Uniqueness of floor and ceiling

Question

I was reading Calculus I by Tom Apostol and it has a question as following: Let $ x $ be any real number, prove that there exists exactly $ 1 $ integer $ n $ such that $ n \leq x < n + 1. $ In this exercise I am allowed to use the fact that the sets $ \mathbb R $ and $ \mathbb Z $ are both unbounded.

Here is my approach, I use proof by contradiction. Suppose, on the contrary that there is either no such $ n $ exists or there are more than $ 1 $ integers $ n $ that satisfy the condition.

If no such $ n $ exists, it means that for every $ x \in \mathbb R $ and for every $ n \in \mathbb Z $, either $ n > x $ or $ x \geq n + 1. $ It therefore means that $ \mathbb R $ is bounded above or bounded below, which is a contradiction. Hence there must be at least $ 1 $ integer $ n $ such that $ n \leq x < n + 1 \; \; \; \forall x \in \mathbb R. $

Now suppose that there are $ 2 $ distinct integers $ n \neq n' $ such that $ n \leq x < n + 1 $ and $ n' \leq x < n' + 1 \; \; \; \forall x \in \mathbb R. $ It follows that $ n - n' - 1 < 0 < n -n' + 1, $ or equivalently $ -1 < n - n' < 1. $ Since $ n - n' \in \mathbb Z, $ it must be the case that $ n - n' = 0, $ but this is a contradiction since $ n \neq n'. $ Hence there cannot be $ 2 $ distinct integers both satisfy the condition.
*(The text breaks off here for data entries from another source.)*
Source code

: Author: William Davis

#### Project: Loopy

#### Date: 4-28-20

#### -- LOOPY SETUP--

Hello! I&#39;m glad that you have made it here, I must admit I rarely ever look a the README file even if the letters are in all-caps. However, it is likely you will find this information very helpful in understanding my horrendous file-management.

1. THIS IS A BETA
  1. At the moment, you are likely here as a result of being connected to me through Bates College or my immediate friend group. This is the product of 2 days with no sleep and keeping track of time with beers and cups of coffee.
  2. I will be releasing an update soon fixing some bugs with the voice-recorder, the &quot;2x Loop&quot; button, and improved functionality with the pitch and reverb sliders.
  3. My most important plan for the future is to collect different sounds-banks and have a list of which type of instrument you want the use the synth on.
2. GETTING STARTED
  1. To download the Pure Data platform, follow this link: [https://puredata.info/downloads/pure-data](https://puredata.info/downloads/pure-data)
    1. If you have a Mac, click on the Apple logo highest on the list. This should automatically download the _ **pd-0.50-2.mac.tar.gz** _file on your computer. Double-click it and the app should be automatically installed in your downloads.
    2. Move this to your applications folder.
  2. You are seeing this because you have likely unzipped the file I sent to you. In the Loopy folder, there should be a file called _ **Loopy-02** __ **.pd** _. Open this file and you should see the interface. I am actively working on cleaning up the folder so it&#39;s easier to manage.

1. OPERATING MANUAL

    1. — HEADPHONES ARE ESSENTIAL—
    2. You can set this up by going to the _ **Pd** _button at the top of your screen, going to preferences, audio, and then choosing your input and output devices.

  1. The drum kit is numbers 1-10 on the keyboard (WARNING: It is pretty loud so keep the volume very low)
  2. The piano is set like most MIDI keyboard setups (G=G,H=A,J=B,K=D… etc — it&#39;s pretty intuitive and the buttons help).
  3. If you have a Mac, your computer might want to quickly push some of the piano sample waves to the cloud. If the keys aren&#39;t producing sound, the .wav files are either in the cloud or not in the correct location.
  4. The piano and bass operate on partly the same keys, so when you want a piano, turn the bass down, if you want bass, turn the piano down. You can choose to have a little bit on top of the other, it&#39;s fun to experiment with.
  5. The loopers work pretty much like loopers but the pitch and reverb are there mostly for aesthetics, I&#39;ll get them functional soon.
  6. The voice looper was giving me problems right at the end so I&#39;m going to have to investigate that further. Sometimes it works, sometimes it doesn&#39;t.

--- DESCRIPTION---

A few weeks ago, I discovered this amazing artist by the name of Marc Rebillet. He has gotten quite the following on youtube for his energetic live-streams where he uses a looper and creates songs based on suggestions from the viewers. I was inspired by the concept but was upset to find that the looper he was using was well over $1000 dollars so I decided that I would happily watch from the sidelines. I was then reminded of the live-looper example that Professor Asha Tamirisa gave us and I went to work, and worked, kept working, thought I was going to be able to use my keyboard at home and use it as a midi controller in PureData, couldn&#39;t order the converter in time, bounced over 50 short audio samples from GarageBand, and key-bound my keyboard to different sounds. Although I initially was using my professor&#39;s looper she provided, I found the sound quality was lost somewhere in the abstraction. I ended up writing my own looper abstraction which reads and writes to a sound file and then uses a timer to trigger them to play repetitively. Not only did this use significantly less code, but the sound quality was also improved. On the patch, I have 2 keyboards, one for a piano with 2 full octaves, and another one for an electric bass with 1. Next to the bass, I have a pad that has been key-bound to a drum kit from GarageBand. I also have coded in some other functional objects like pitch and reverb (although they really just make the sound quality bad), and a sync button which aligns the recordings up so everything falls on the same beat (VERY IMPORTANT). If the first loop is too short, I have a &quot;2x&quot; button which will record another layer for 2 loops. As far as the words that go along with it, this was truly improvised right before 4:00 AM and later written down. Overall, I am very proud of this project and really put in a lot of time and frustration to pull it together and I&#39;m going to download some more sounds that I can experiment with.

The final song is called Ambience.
Can some please proofread my proof to see if there are any subtle errors? Thanks.

Answer 1

For a totally ordered field $K$, the existence of the "largest previous integer" or "floor function" is one of the characterizations of $K$ being "archimedean". One definition of $K$ being archimedean is: $$ \forall k\in K,\exists n\in\mathbb{N}\text{ s.t. }k\leq n\tag{1} $$ Note that for this definition to make sense, $K$ must contain a copy of $\mathbb{N}$; in fact, one can show that every totally ordered field indeed contains a subfield isomorphic to $\mathbb{Q}$.
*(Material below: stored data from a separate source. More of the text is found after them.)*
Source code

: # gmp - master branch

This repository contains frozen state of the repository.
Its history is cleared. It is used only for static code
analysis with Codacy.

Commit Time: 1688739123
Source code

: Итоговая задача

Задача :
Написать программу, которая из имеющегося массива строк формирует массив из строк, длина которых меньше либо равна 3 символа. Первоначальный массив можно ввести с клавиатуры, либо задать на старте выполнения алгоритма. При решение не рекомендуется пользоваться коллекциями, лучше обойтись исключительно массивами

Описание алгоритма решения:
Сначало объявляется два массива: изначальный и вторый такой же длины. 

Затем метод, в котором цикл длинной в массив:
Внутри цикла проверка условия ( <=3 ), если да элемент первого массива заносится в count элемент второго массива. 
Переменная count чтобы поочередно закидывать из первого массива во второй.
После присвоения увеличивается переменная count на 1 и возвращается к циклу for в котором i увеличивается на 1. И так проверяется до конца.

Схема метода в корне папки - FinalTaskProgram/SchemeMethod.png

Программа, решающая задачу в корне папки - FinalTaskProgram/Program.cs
Presumably you know $(1)$ for $\mathbb{R}$ at this stage. If so:

Let $x\in\mathbb{R}$. Consider the set $$ E:=\{p\in\mathbb{Z}:x<p\} $$ By $(1)$, $E\neq\emptyset$. Also, $E$ is bounded below. Indeed, by $(1)$, you can find $s\in\mathbb{N}$ such that $-(x-1)\leq s$, that is, $s\leq x-1<x$ and so $s$ is a lower bound. Hence, $E$ is a subset of $\mathbb{Z}$ which is bounded below and so $E$ has a minimum, say $n+1$. Then $$ n\leq x<n+1 $$ where the left inequality comes from the minimality of $n+1$ in $E$.